Edenville Energy reported a wider loss in 2015 as it revealed it is finding it harder than expected to raise the money needed for its flagship Rukwa coal-to-power project in Tanzania as it reported a wider loss during 2015 due to higher impairments.
The company reported a wider loss in 2015 of £4.5million compared to the £2.3million loss in 2014. Increased impairments and a fall in finance income contributed to the deficit.
The Rukwa project comprises of a coal mine that will feed a power plant to generate power for the domestic market.
Edenville has completed the feasibility study for the power plant at Rukwa and is expected to release the study covering the coal mine in the near future.
Chief executive Rufus Short, said: “Like most small natural resource companies the challenge the company continues to face is the raising of development capital.
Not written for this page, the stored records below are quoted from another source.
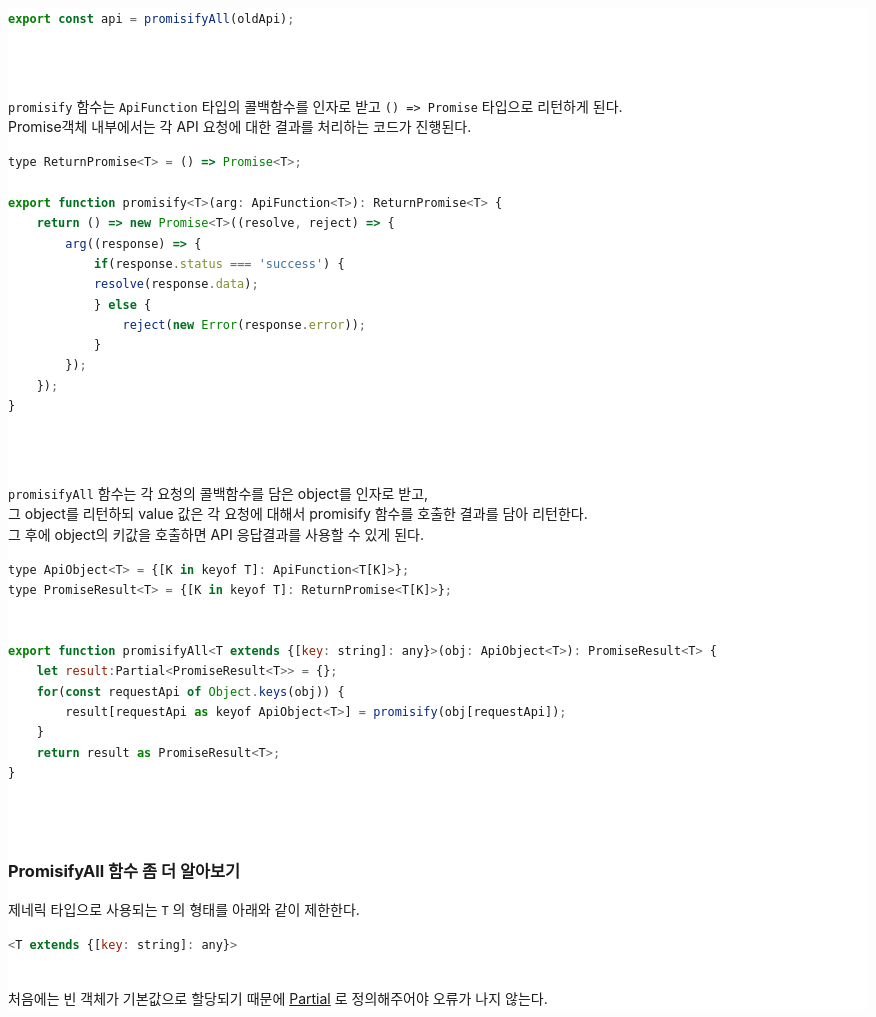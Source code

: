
 ```js
export const api = promisifyAll(oldApi);
```

<br><br>

`promisify` 함수는 `ApiFunction` 타입의 콜백함수를 인자로 받고 `() => Promise` 타입으로 리턴하게 된다. <br>
Promise객체 내부에서는 각 API 요청에 대한 결과를 처리하는 코드가 진행된다.<br>

```js
type ReturnPromise<T> = () => Promise<T>;

export function promisify<T>(arg: ApiFunction<T>): ReturnPromise<T> {
    return () => new Promise<T>((resolve, reject) => {
        arg((response) => {
            if(response.status === 'success') {
            resolve(response.data);
            } else {
                reject(new Error(response.error));
            }
        });
    });
}
```

<br><br>

`promisifyAll` 함수는 각 요청의 콜백함수를 담은 object를 인자로 받고,<br>
그 object를 리턴하되 value 값은 각 요청에 대해서 promisify 함수를 호출한 결과를 담아 리턴한다.<br>
그 후에 object의 키값을 호출하면 API 응답결과를 사용할 수 있게 된다.

```js
type ApiObject<T> = {[K in keyof T]: ApiFunction<T[K]>};
type PromiseResult<T> = {[K in keyof T]: ReturnPromise<T[K]>};


export function promisifyAll<T extends {[key: string]: any}>(obj: ApiObject<T>): PromiseResult<T> {
    let result:Partial<PromiseResult<T>> = {};
    for(const requestApi of Object.keys(obj)) {
        result[requestApi as keyof ApiObject<T>] = promisify(obj[requestApi]);
    }
    return result as PromiseResult<T>;
}
```

<br><br>

### PromisifyAll 함수 좀 더 알아보기

제네릭 타입으로 사용되는 `T` 의 형태를 아래와 같이 제한한다.<br>

```js
<T extends {[key: string]: any}>
```

<br>
처음에는 빈 객체가 기본값으로 할당되기 때문에 <u>Partial</u> 로 정의해주어야 오류가 나지 않는다.<br>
“However, with the continued support of the Tanzanian authorities, along with the considerable interest shown by international groups and institutions, we will endeavour to continue to source suitable capital when available for the project to continue its progress to development.”
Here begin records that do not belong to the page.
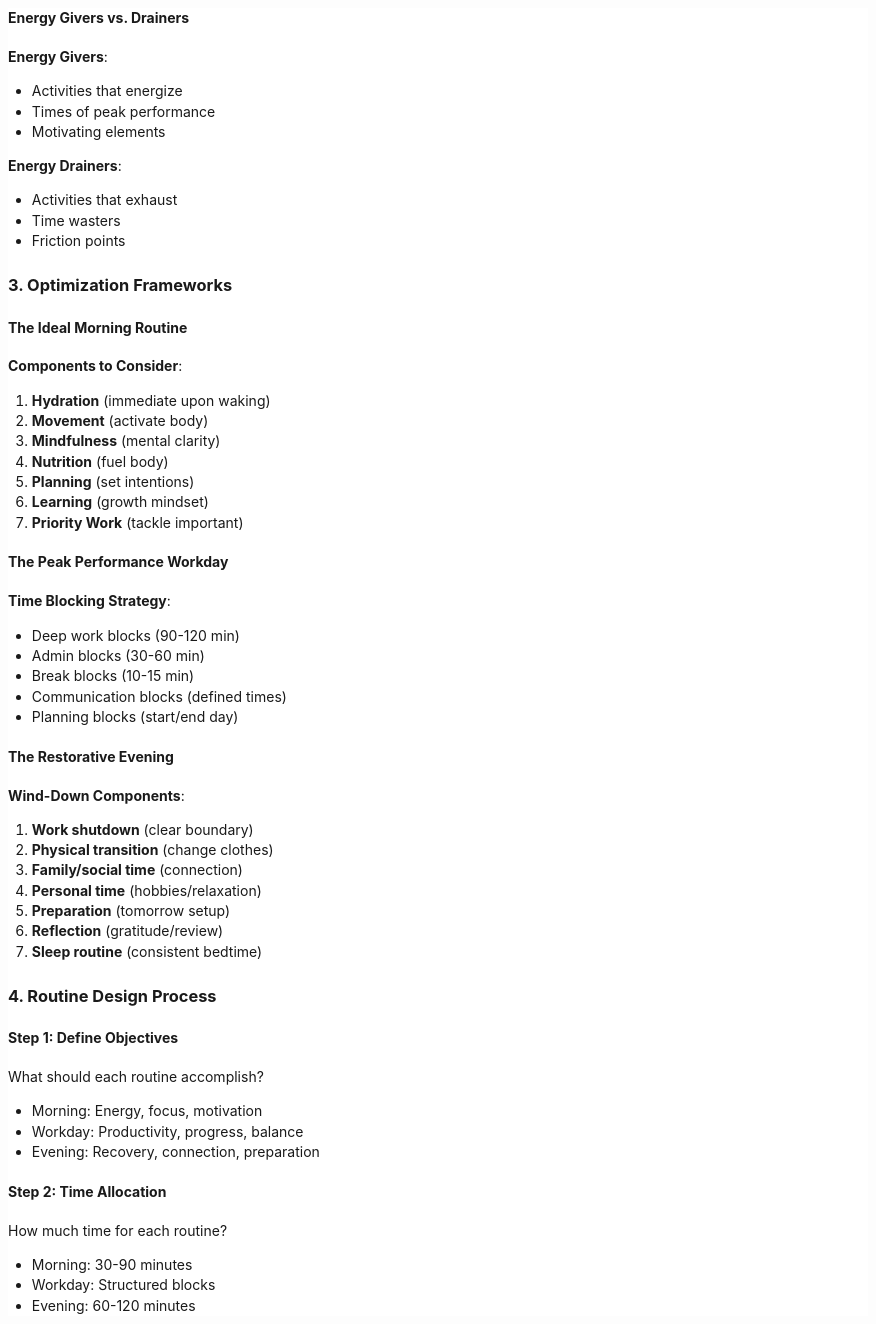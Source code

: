 #### Energy Givers vs. Drainers
**Energy Givers**:
- Activities that energize
- Times of peak performance
- Motivating elements

**Energy Drainers**:
- Activities that exhaust
- Time wasters
- Friction points

### 3. Optimization Frameworks

#### The Ideal Morning Routine
**Components to Consider**:
1. **Hydration** (immediate upon waking)
2. **Movement** (activate body)
3. **Mindfulness** (mental clarity)
4. **Nutrition** (fuel body)
5. **Planning** (set intentions)
6. **Learning** (growth mindset)
7. **Priority Work** (tackle important)

#### The Peak Performance Workday
**Time Blocking Strategy**:
- Deep work blocks (90-120 min)
- Admin blocks (30-60 min)
- Break blocks (10-15 min)
- Communication blocks (defined times)
- Planning blocks (start/end day)

#### The Restorative Evening
**Wind-Down Components**:
1. **Work shutdown** (clear boundary)
2. **Physical transition** (change clothes)
3. **Family/social time** (connection)
4. **Personal time** (hobbies/relaxation)
5. **Preparation** (tomorrow setup)
6. **Reflection** (gratitude/review)
7. **Sleep routine** (consistent bedtime)

### 4. Routine Design Process

#### Step 1: Define Objectives
What should each routine accomplish?
- Morning: Energy, focus, motivation
- Workday: Productivity, progress, balance
- Evening: Recovery, connection, preparation

#### Step 2: Time Allocation
How much time for each routine?
- Morning: 30-90 minutes
- Workday: Structured blocks
- Evening: 60-120 minutes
The company’s cash balance stood at £316,652 at the end of 2015, less than half the £641,830 at the end of 2014.
Since the start of 2016, Edenville has made progress. The company has advanced its framework agreement with Tanesco and signed a collaboration deal with Ruhn Power, a Chinese company.
Edenville said investors had shown interest developing the project. Progress will depend on formalisation of a framework agreement with Tanesco which the company is currently working on.
The initial priorities for Edenville is to develop the infrastructure, prepare for the removal of coal to be washed and analysed in South Africa and ensure it is optimal for the feed.